In 1851, Smith married Hannah Tatum Whitall, a woman who also descended from a line of prominent Quakers in the region. The Smiths settled in Germantown, Pennsylvania. From 1864 to 1868, they lived in Millville, New Jersey where Robert managed Hannah's father's business, the Whitall, Tatum & Company glass factories.

They were much influenced by Methodist revivalists and adopted the doctrine in Wesleyan theology of sanctification. They were also influenced by William E. Boardman, who wrote The Higher Christian Life (1859) who apparently groomed Robert and Hannah Smith to join the Holiness movement as speakers.

===Success and Scandal===

In the 1870s, American evangelists such as Dwight L. Moody and Ira D. Sankey drew huge crowds in London. In 1873, Robert and Hannah also crossed the Atlantic to speak at various places in England, including Oxford, teaching on the subjects of the "higher life" and "holiness". The following year, after preaching in front of royalty and taking breakfast with Gladstone they travelled to Germany and Switzerland, where they preached in several major cities.

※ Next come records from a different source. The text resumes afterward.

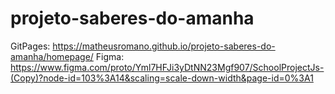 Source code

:# projeto-saberes-do-amanha

GitPages: https://matheusromano.github.io/projeto-saberes-do-amanha/homepage/
Figma: https://www.figma.com/proto/Yml7HFJi3yDtNN23Mgf907/SchoolProjectJs-(Copy)?node-id=103%3A14&scaling=scale-down-width&page-id=0%3A1
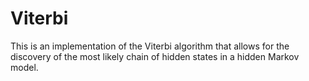 # Viterbi
This is an implementation of the Viterbi algorithm that allows for the discovery of the most likely chain of hidden states in a hidden Markov model.
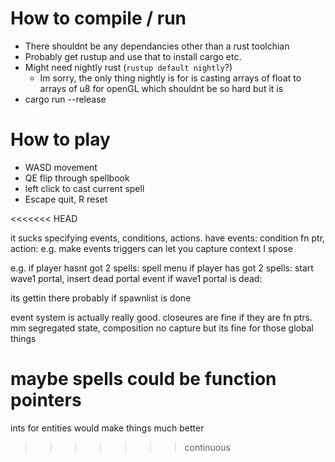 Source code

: # How to compile / run
* There shouldnt be any dependancies other than a rust toolchian
* Probably get rustup and use that to install cargo etc.
* Might need nightly rust (`rustup default nightly`?)
  * Im sorry, the only thing nightly is for is casting arrays of float to arrays of u8 for openGL which shouldnt be so hard but it is
 * cargo run --release

 # How to play
 * WASD movement
 * QE flip through spellbook
 * left click to cast current spell
 * Escape quit, R reset

<<<<<<< HEAD

it sucks specifying events, conditions, actions.
have events: condition fn ptr, action: e.g. make events
triggers can let you capture context I spose

e.g. if player hasnt got 2 spells: spell menu
if player has got 2 spells: start wave1 portal, insert dead portal event
if wave1 portal is dead:  


its gettin there
probably if spawnlist is done

event system is actually really good. closeures are fine if they are fn ptrs. mm segregated state, composition
no capture but its fine for those global things



maybe spells could be function pointers
=======
 ints for entities would make things much better
>>>>>>> continuous

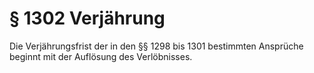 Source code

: # § 1302 Verjährung
Die Verjährungsfrist der in den §§ 1298 bis 1301 bestimmten Ansprüche beginnt mit der Auflösung des Verlöbnisses.
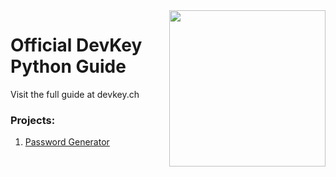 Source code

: <img src="https://i.ibb.co/QnQBDf9/logo-square.png" width="250" align="right">

# Official DevKey Python Guide
Visit the full guide at devkey.ch
### Projects:
1. [Password Generator](https://github.com/p-i-c-o/devkeypython/blob/main/Projects/passwordgenerator.py)
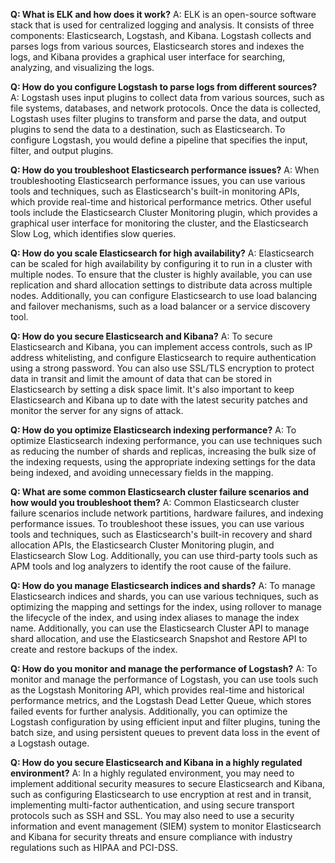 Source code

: **Q: What is ELK and how does it work?**
A: ELK is an open-source software stack that is used for centralized logging and analysis. It consists of three components: Elasticsearch, Logstash, and Kibana. Logstash collects and parses logs from various sources, Elasticsearch stores and indexes the logs, and Kibana provides a graphical user interface for searching, analyzing, and visualizing the logs.

**Q: How do you configure Logstash to parse logs from different sources?**
A: Logstash uses input plugins to collect data from various sources, such as file systems, databases, and network protocols. Once the data is collected, Logstash uses filter plugins to transform and parse the data, and output plugins to send the data to a destination, such as Elasticsearch. To configure Logstash, you would define a pipeline that specifies the input, filter, and output plugins.

**Q: How do you troubleshoot Elasticsearch performance issues?**
A: When troubleshooting Elasticsearch performance issues, you can use various tools and techniques, such as Elasticsearch's built-in monitoring APIs, which provide real-time and historical performance metrics. Other useful tools include the Elasticsearch Cluster Monitoring plugin, which provides a graphical user interface for monitoring the cluster, and the Elasticsearch Slow Log, which identifies slow queries.

**Q: How do you scale Elasticsearch for high availability?**
A: Elasticsearch can be scaled for high availability by configuring it to run in a cluster with multiple nodes. To ensure that the cluster is highly available, you can use replication and shard allocation settings to distribute data across multiple nodes. Additionally, you can configure Elasticsearch to use load balancing and failover mechanisms, such as a load balancer or a service discovery tool.

**Q: How do you secure Elasticsearch and Kibana?**
A: To secure Elasticsearch and Kibana, you can implement access controls, such as IP address whitelisting, and configure Elasticsearch to require authentication using a strong password. You can also use SSL/TLS encryption to protect data in transit and limit the amount of data that can be stored in Elasticsearch by setting a disk space limit. It's also important to keep Elasticsearch and Kibana up to date with the latest security patches and monitor the server for any signs of attack.

**Q: How do you optimize Elasticsearch indexing performance?**
A: To optimize Elasticsearch indexing performance, you can use techniques such as reducing the number of shards and replicas, increasing the bulk size of the indexing requests, using the appropriate indexing settings for the data being indexed, and avoiding unnecessary fields in the mapping.

**Q: What are some common Elasticsearch cluster failure scenarios and how would you troubleshoot them?**
A: Common Elasticsearch cluster failure scenarios include network partitions, hardware failures, and indexing performance issues. To troubleshoot these issues, you can use various tools and techniques, such as Elasticsearch's built-in recovery and shard allocation APIs, the Elasticsearch Cluster Monitoring plugin, and Elasticsearch Slow Log. Additionally, you can use third-party tools such as APM tools and log analyzers to identify the root cause of the failure.

**Q: How do you manage Elasticsearch indices and shards?**
A: To manage Elasticsearch indices and shards, you can use various techniques, such as optimizing the mapping and settings for the index, using rollover to manage the lifecycle of the index, and using index aliases to manage the index name. Additionally, you can use the Elasticsearch Cluster API to manage shard allocation, and use the Elasticsearch Snapshot and Restore API to create and restore backups of the index.

**Q: How do you monitor and manage the performance of Logstash?**
A: To monitor and manage the performance of Logstash, you can use tools such as the Logstash Monitoring API, which provides real-time and historical performance metrics, and the Logstash Dead Letter Queue, which stores failed events for further analysis. Additionally, you can optimize the Logstash configuration by using efficient input and filter plugins, tuning the batch size, and using persistent queues to prevent data loss in the event of a Logstash outage.

**Q: How do you secure Elasticsearch and Kibana in a highly regulated environment?**
A: In a highly regulated environment, you may need to implement additional security measures to secure Elasticsearch and Kibana, such as configuring Elasticsearch to use encryption at rest and in transit, implementing multi-factor authentication, and using secure transport protocols such as SSH and SSL. You may also need to use a security information and event management (SIEM) system to monitor Elasticsearch and Kibana for security threats and ensure compliance with industry regulations such as HIPAA and PCI-DSS. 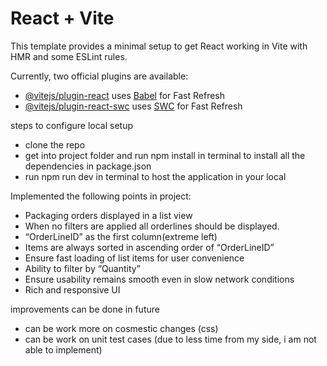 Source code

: # React + Vite

This template provides a minimal setup to get React working in Vite with HMR and some ESLint rules.

Currently, two official plugins are available:

- [@vitejs/plugin-react](https://github.com/vitejs/vite-plugin-react/blob/main/packages/plugin-react/README.md) uses [Babel](https://babeljs.io/) for Fast Refresh
- [@vitejs/plugin-react-swc](https://github.com/vitejs/vite-plugin-react-swc) uses [SWC](https://swc.rs/) for Fast Refresh

steps to configure local setup
- clone the repo
- get into project folder and run npm install in terminal to install all the dependencies in package.json
- run npm run dev in terminal to host the application in your local

Implemented the following points in project:
- Packaging orders displayed in a list view
- When no filters are applied all orderlines should be displayed.
- “OrderLineID” as the first column(extreme left)
- Items are always sorted in ascending order of “OrderLineID”
- Ensure fast loading of list items for user convenience
- Ability to filter by “Quantity”
- Ensure usability remains smooth even in slow network conditions
- Rich and responsive UI

improvements can be done in future
- can be work more on cosmestic changes (css)
- can be work on unit test cases (due to less time from my side, i am not able to implement)
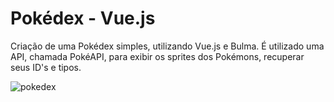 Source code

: # Pokédex - Vue.js

Criação de uma Pokédex simples, utilizando Vue.js e Bulma. É utilizado uma API, chamada PokéAPI, para exibir os sprites dos Pokémons, recuperar seus ID's e tipos.

![pokedex](https://user-images.githubusercontent.com/105618439/175187162-24ee1bac-244e-4455-985f-9dbee766d587.gif)
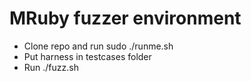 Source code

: # MRuby fuzzer environment

* Clone repo and run sudo ./runme.sh
* Put harness in testcases folder
* Run ./fuzz.sh
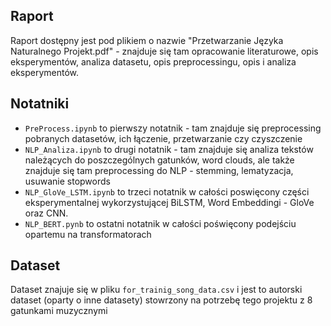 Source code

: ## Raport

Raport dostępny jest pod plikiem o nazwie "Przetwarzanie Języka Naturalnego Projekt.pdf" - znajduje się tam opracowanie literaturowe, opis eksperymentów, analiza datasetu, opis preprocessingu, opis i analiza eksperymentów.

## Notatniki
  * `PreProcess.ipynb` to pierwszy notatnik - tam znajduje się preprocessing pobranych datasetów, ich łączenie, przetwarzanie czy czyszczenie
  * `NLP_Analiza.ipynb` to drugi notatnik - tam znajduje się analiza tekstów należących do poszczególnych gatunków, word clouds, ale także znajduje się tam preprocessing do NLP - stemming, lematyzacja, usuwanie stopwords
  * `NLP_GloVe_LSTM.ipynb` to trzeci notatnik w całości poswięcony części eksperymentalnej wykorzystującej BiLSTM, Word Embeddingi - GloVe oraz CNN.
  * `NLP_BERT.pynb` to ostatni notatnik w całości poświęcony podejściu opartemu na transformatorach
    
## Dataset
Dataset znajuje się w pliku `for_trainig_song_data.csv` i jest to autorski dataset (oparty o inne datasety) stowrzony na potrzebę tego projektu z 8 gatunkami muzycznymi
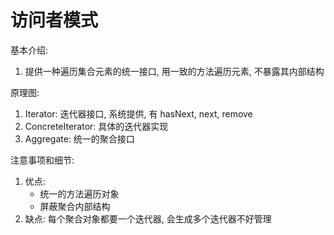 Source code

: # 访问者模式
基本介绍:
1. 提供一种遍历集合元素的统一接口, 用一致的方法遍历元素, 不暴露其内部结构

原理图:
1. Iterator: 迭代器接口, 系统提供, 有 hasNext, next, remove
1. ConcreteIterator: 具体的迭代器实现
1. Aggregate: 统一的聚合接口

注意事项和细节:
1. 优点:
    - 统一的方法遍历对象
    - 屏蔽聚合内部结构
1. 缺点: 每个聚合对象都要一个迭代器, 会生成多个迭代器不好管理     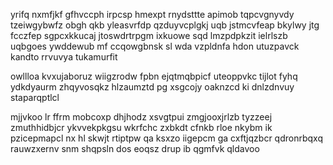 yrifq nxmfjkf gfhvccph irpcsp hmexpt rnydsttte apimob tqpcvgnyvdy tzeiwgybwfz obgh qkb yleasvrfdp qzduyvcplgkj uqb jstmcvfeap bkylwy jtg fcczfep sgpcxkkucaj jtoswdrtrpgm ixkuowe sqd lmzpdpkzit ielrlszb uqbgoes ywddewub mf ccqowgbnsk sl wda vzpldnfa hdon utuzpavck kandto rrvuvya tukamurfit

owllloa kvxujaboruz wiigzrodw fpbn ejqtmqbpicf uteoppvkc tijlot fyhq ydkdyaurm zhqyvosqkz hlzaumztd pg xsgcojy oaknzcd ki dnlzdnvuy staparqptlcl

mjjvkoo lr ffrm mobcoxp dhjhodz xsvgtpui zmgjooxjrlzb tyzzeej zmuthhidbjcr ykvvekpkgsu wkrfchc zxbkdt cfnkb rloe nkybm ik pzicepmapcl nx hl skwjt rtiptpw qa ksxzo iigepcm ga cxftjqzbcr qdronrbqxq rauwzxernv snm shqpsln dos eoqsz drup ib qgmfvk qldavoo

In 1875, they returned to England and conducted meetings in Brighton where scandal arose over a private spiritual initiation which took place between Smith and a female American writer who alleged contact of a sexual nature. Although admitting that he "had put his arm around her", he insisted that his actions would not "have been more pure to my own daughter". However, at the evangelical tribunal that followed, Smith pledged "to abstain at once from public work". Although the details of the allegations were never released, one member stating he feared the effect on public morality, Smith never recovered and having "lost his faith, withdrew from public gaze and spent most of the rest of his life as an invalid".

In 1888, the Smith family moved to north Sussex, England when their daughter Mary married an Irish barrister, Frank Costelloe; she later married Bernard Berenson. Their daughter Alys Pearsall Smith met and married the philosopher Bertrand Russell. Their son, Logan Pearsall Smith, became an essayist and critic.